Friday, 29 April 2016

Saint Peter Of Verona. Martyr. Feast Day, Today, 29 April.


Text from The Saint Andrew Daily Missal,
unless otherwise stated.

Saint Peter of Verona.
Martyr.
Feast Day 29 April.

Double.

Red Vestments.


English: Saint Peter the Martyr.
Artist: Pedro Berruguete (1450–1504).
Date: Circa 1493.
Current location: Prado Museum, Madrid, Spain.
Source/Photographer: Galería online
(Wikimedia Commons)


Born at Verona, Italy, towards 1205, from Manichean parents, Saint Peter, as a child, opposed the heretics. He entered The Order of Saint Dominic.

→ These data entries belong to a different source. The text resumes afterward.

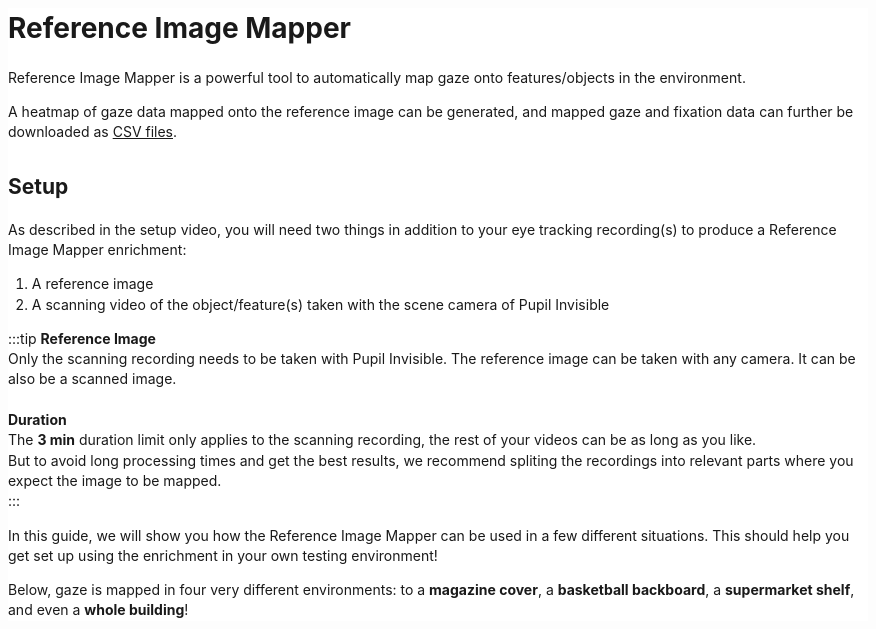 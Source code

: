# Reference Image Mapper

Reference Image Mapper is a powerful tool to automatically map gaze onto features/objects in the environment.

<Youtube src="IF8f1Z3ZkEo" muted="1"/>

A heatmap of gaze data mapped onto the reference image can be generated, and mapped gaze and fixation data can further be downloaded as [CSV files](/pupil-cloud/enrichments/reference-image-mapper/#export-format).

## Setup

<Youtube src="ygqzQEzUIS4"/>

As described in the setup video, you will need two things in addition to your eye tracking recording(s) to produce a Reference Image Mapper enrichment:

1. A reference image
2. A scanning video of the object/feature(s) taken with the scene camera of Pupil Invisible

:::tip
**Reference Image**<br/>
Only the scanning recording needs to be taken with Pupil Invisible. The reference image can be taken with any camera. It can be also be a scanned image.
<br/>
<br/>
<b>Duration</b><br/>
The **3 min** duration limit only applies to the scanning recording, the rest of your videos can be as long as you like. <br/>But to avoid long processing times and get the best results, we recommend spliting the recordings into relevant parts where you expect the image to be mapped. <br/>
:::

In this guide, we will show you how the Reference Image Mapper can be used in a few different situations. This should help you get set up using the enrichment in your own testing environment!

Below, gaze is mapped in four very different environments: to a **magazine cover**, a **basketball backboard**, a **supermarket shelf**, and even a **whole building**!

He preserved such purity of body and Soul that he never committed a Mortal Sin.

We read in The Bull of his Canonisation: "A chosen cluster from the Vine of The Church has filled with its generous juice The Royal Chalice: The Branch, from which it has been cut by the sword, was of those which most strongly adhered to The Divine Stem" (Gospel).

The ardour of his Faith so enflamed him that he wished to die for it and his Prayer was heard. "As he lived piously in Christ, it was necessary that he should be persecuted" (Epistle) and an impious assassin, sent by the Manichees, murdered him on the road from Como to Milan in 1252.

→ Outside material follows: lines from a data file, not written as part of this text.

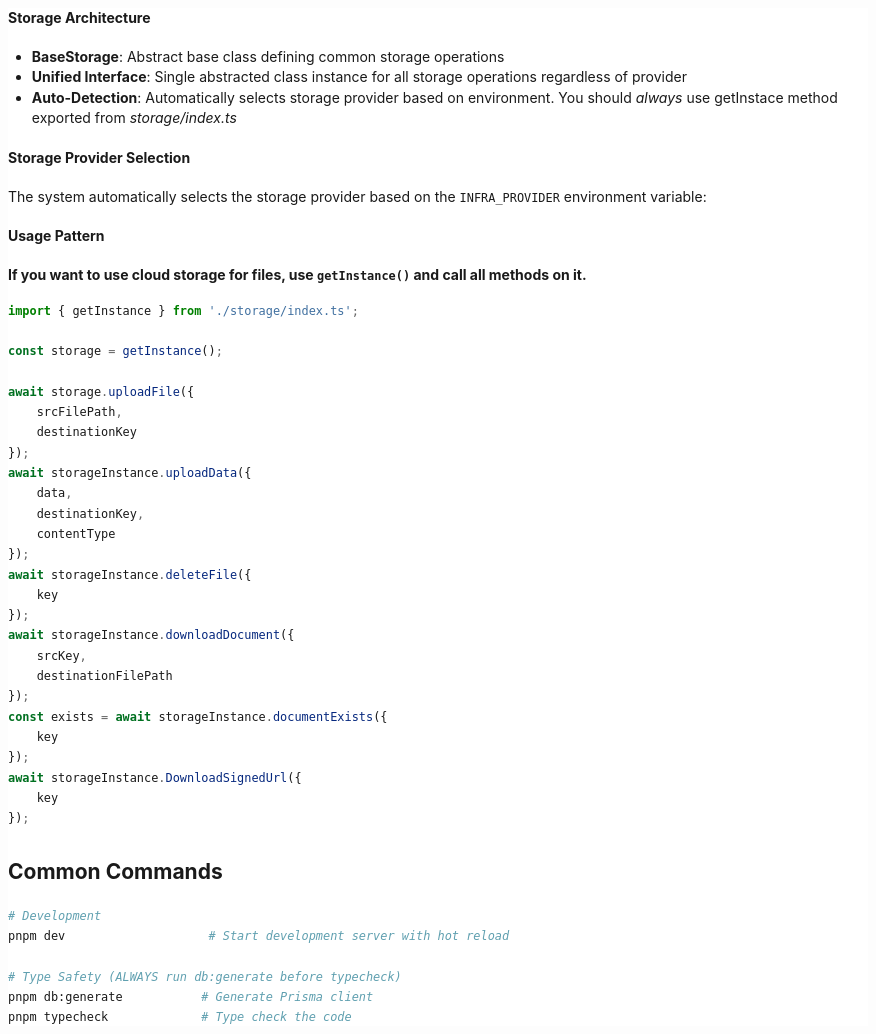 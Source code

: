 #### Storage Architecture

- **BaseStorage**: Abstract base class defining common storage operations
- **Unified Interface**: Single abstracted class instance for all storage operations regardless of provider
- **Auto-Detection**: Automatically selects storage provider based on environment. You should _always_ use getInstace method exported from _storage/index.ts_

#### Storage Provider Selection

The system automatically selects the storage provider based on the `INFRA_PROVIDER` environment variable:

#### Usage Pattern

**If you want to use cloud storage for files, use `getInstance()` and call all methods on it.**

```typescript
import { getInstance } from './storage/index.ts';

const storage = getInstance();

await storage.uploadFile({
    srcFilePath,
    destinationKey
});
await storageInstance.uploadData({
    data,
    destinationKey,
    contentType
});
await storageInstance.deleteFile({
    key
});
await storageInstance.downloadDocument({
    srcKey,
    destinationFilePath
});
const exists = await storageInstance.documentExists({
    key
});
await storageInstance.DownloadSignedUrl({
    key
});
```

## Common Commands

```bash
# Development
pnpm dev                    # Start development server with hot reload

# Type Safety (ALWAYS run db:generate before typecheck)
pnpm db:generate           # Generate Prisma client
pnpm typecheck             # Type check the code
```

Let us ask God to grant us, through the merits of Saint Peter, a Faith so strong (Collect) that it may obtain for us, after all the adversities of this life (Postcommunion), the joys of The Resurrection (Epistle, Communion).

Mass: Protexisti.



The following Text is from Wikipedia - the free encyclopaedia.

Saint Peter of Verona O.P. (1206 – 6 April 1252), also known as Saint Peter Martyr, was a 13th-Century Italian Catholic Priest. He was a Dominican Friar and a celebrated Preacher. He served as Inquisitor in Lombardy, was killed by an assassin, and was Canonised as a Catholic Saint eleven months after his death, making this the fastest Canonisation in history.